- Genre: Reality
- Starring: Kimora Lee Simmons; Adam Goldenberg; Don Ressler; Lianca Lyons; Johnny Anastacio; Alyson Wilson; Kimberly Tobman; Lesley Holmes;
- Country of origin: United States
- Original language: English
- No. of seasons: 1
- No. of episodes: 8

Production
- Executive producers: Banks Tarver; Ken Druckerman; Kimora Lee Simmons; Rachel Tung; Sarah Weidman; Sitarah Pendelton;
- Running time: 40 to 43 minutes
- Production company: Left/Right Productions

Original release
- Network: Style Network
- Release: January 23 – March 13, 2013

Related
- Kimora: Life in the Fab Lane

= Kimora: House of Fab =

Kimora: House of Fab is an American reality television series on the Style Network that debuted on January 23, 2013. Kimora: House of Fab chronicles the day-to-day life at JustFab, an online fashion website.

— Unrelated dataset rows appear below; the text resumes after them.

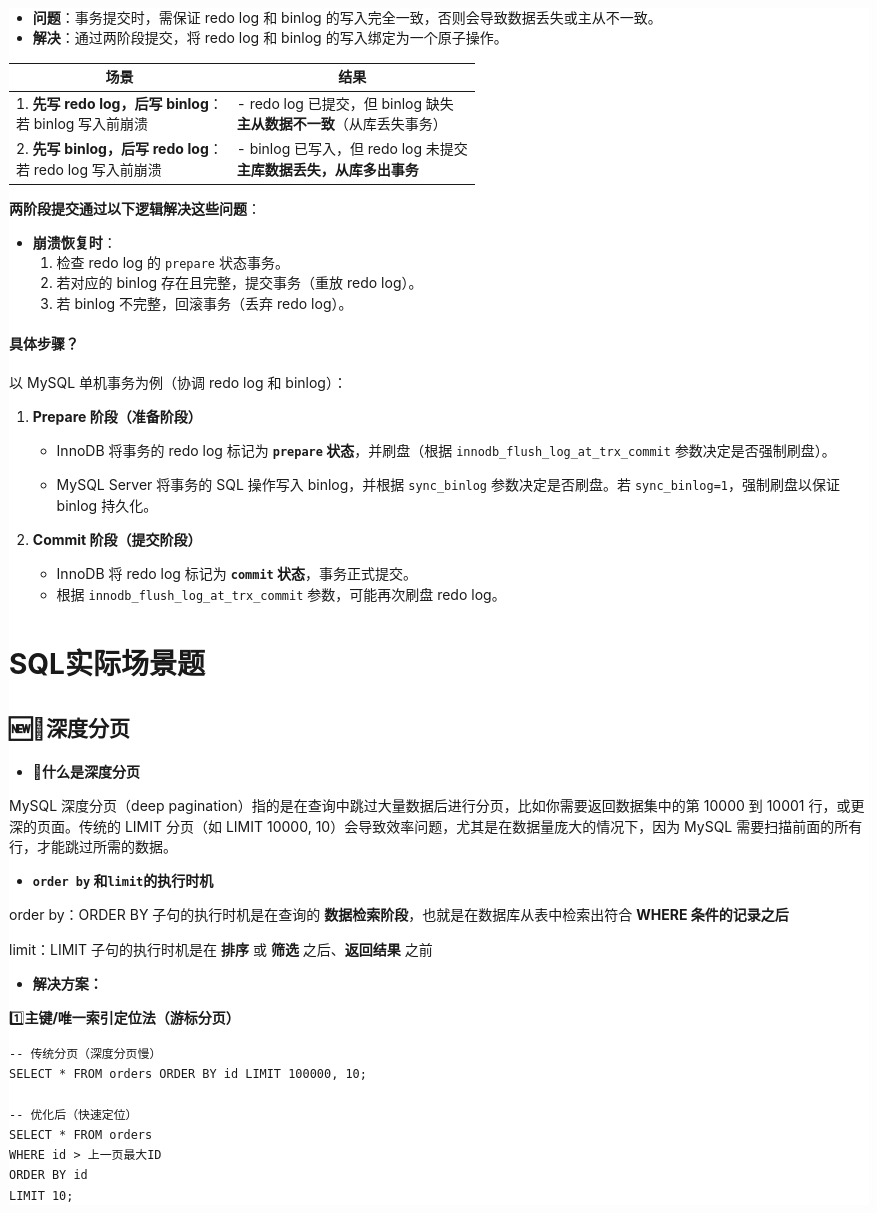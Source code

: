   - **问题**：事务提交时，需保证 redo log 和 binlog 的写入完全一致，否则会导致数据丢失或主从不一致。
   - **解决**：通过两阶段提交，将 redo log 和 binlog 的写入绑定为一个原子操作。

| 场景                                                         | 结果                                                         |
| ------------------------------------------------------------ | ------------------------------------------------------------ |
| 1. **先写 redo log，后写 binlog**：<br>若 binlog 写入前崩溃  | - redo log 已提交，但 binlog 缺失<br>**主从数据不一致**（从库丢失事务） |
| 2. **先写 binlog，后写 redo log**：<br>若 redo log 写入前崩溃 | - binlog 已写入，但 redo log 未提交<br>**主库数据丢失，从库多出事务** |

**两阶段提交通过以下逻辑解决这些问题**：

- **崩溃恢复时**：
  1. 检查 redo log 的 `prepare` 状态事务。
  2. 若对应的 binlog 存在且完整，提交事务（重放 redo log）。
  3. 若 binlog 不完整，回滚事务（丢弃 redo log）。

#### 具体步骤？

以 MySQL 单机事务为例（协调 redo log 和 binlog）：

1. **Prepare 阶段（准备阶段）**  
   - InnoDB 将事务的 redo log 标记为 **`prepare` 状态**，并刷盘（根据 `innodb_flush_log_at_trx_commit` 参数决定是否强制刷盘）。
   
   - MySQL Server 将事务的 SQL 操作写入 binlog，并根据 `sync_binlog` 参数决定是否刷盘。若 `sync_binlog=1`，强制刷盘以保证 binlog 持久化。
   
3. **Commit 阶段（提交阶段）**  
   
   - InnoDB 将 redo log 标记为 **`commit` 状态**，事务正式提交。
   - 根据 `innodb_flush_log_at_trx_commit` 参数，可能再次刷盘 redo log。





# SQL实际场景题

## 🆕🌟深度分页

- **🙋什么是深度分页**

MySQL 深度分页（deep pagination）指的是在查询中跳过大量数据后进行分页，比如你需要返回数据集中的第 10000 到 10001 行，或更深的页面。传统的 LIMIT 分页（如 LIMIT 10000, 10）会导致效率问题，尤其是在数据量庞大的情况下，因为 MySQL 需要扫描前面的所有行，才能跳过所需的数据。



- **`order by` 和`limit`的执行时机**

order by：ORDER BY 子句的执行时机是在查询的 **数据检索阶段**，也就是在数据库从表中检索出符合 **WHERE 条件的记录之后**

limit：LIMIT 子句的执行时机是在 **排序** 或 **筛选** 之后、**返回结果** 之前

- **解决方案：**

1️⃣**主键/唯一索引定位法（游标分页）**

```mysql
-- 传统分页（深度分页慢）
SELECT * FROM orders ORDER BY id LIMIT 100000, 10;

-- 优化后（快速定位）
SELECT * FROM orders 
WHERE id > 上一页最大ID 
ORDER BY id 
LIMIT 10;
```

Simmons was hired in 2011 after the company raised $33 million in first round capital. The series focuses solely on Simmons's career with the company, rather than her home life as shown in Kimora: Life in the Fab Lane.

==Cast and characters==

===Main cast===
- Kimora Lee Simmons — the President of Fab
- Adam Goldenberg and Don Ressler — the Big Bosses
- Lianca Lyons — the Kimora Whisperer
- Johnny Anastacio — the Drama King
- Alyson Wilson — the Know-It-All
- Kimberly Tobman — the Perfectionist
- Lesley Holmes — the Trend Spotter

===Recurring cast===
- Sandra Diaz
- Sarah Marsh
- Rose Montoya
- Jessica Flores
- Ashley Hildebrandt
- Angela Fink

==Episodes==

| No. | Title | Original release date |
| 1 | "Pledge Allegiance to the Fab" | January 23, 2013 |
The public relations staff prepares a launch party for stylist Jessica Paster and her shoe line.
| 2 | "Miss Labeled" | January 30, 2013 |
Kimora gets interviewed by OK! magazine. Ashley and Sarah assist Elle and Blair Fowler for an upcoming awards show. The staff at the office compete to compose a viral video to promote the company.
| 3 | "Crack Is Whack" | February 6, 2013 |
Lesley is assigned to develop the company's newest denim line. Johnny wants to get a promotion. The design team comes together to create the fall advertisement.
| 4 | "Multiple Shoegasms" | February 13, 2013 |
Leslie foretells the latest spring fashion trends and her co-workers analyze her love life. The team gets together to create a risqué advertisement.
| 5 | "Gaudy by Nature" | February 20, 2013 |
Johnny's personal life is starting to interfere with work. Elle and Blair Fowler work with Kimora on a photo shoot.
| 6 | "Getting the Boot" | February 27, 2013 |
The crew gets together to sell shoes in order to raise breast cancer awareness. Kimora thinks the company should start selling dresses. Lianca is being closely watched as everyone notices her declining work ethic.
| 7 | "Studs and Stilettos" | March 6, 2013 |
Avril Lavigne partners with JustFab to create her line of shoes and accessories. Kimora prepares everyone for an upcoming commercial shoot.
| 8 | "Fashion Week Virgin" | March 13, 2013 |
Kimora takes the staff with her to New York Fashion Week for a fun-filled adventure. Later, Don informs everyone about the future of JustFab.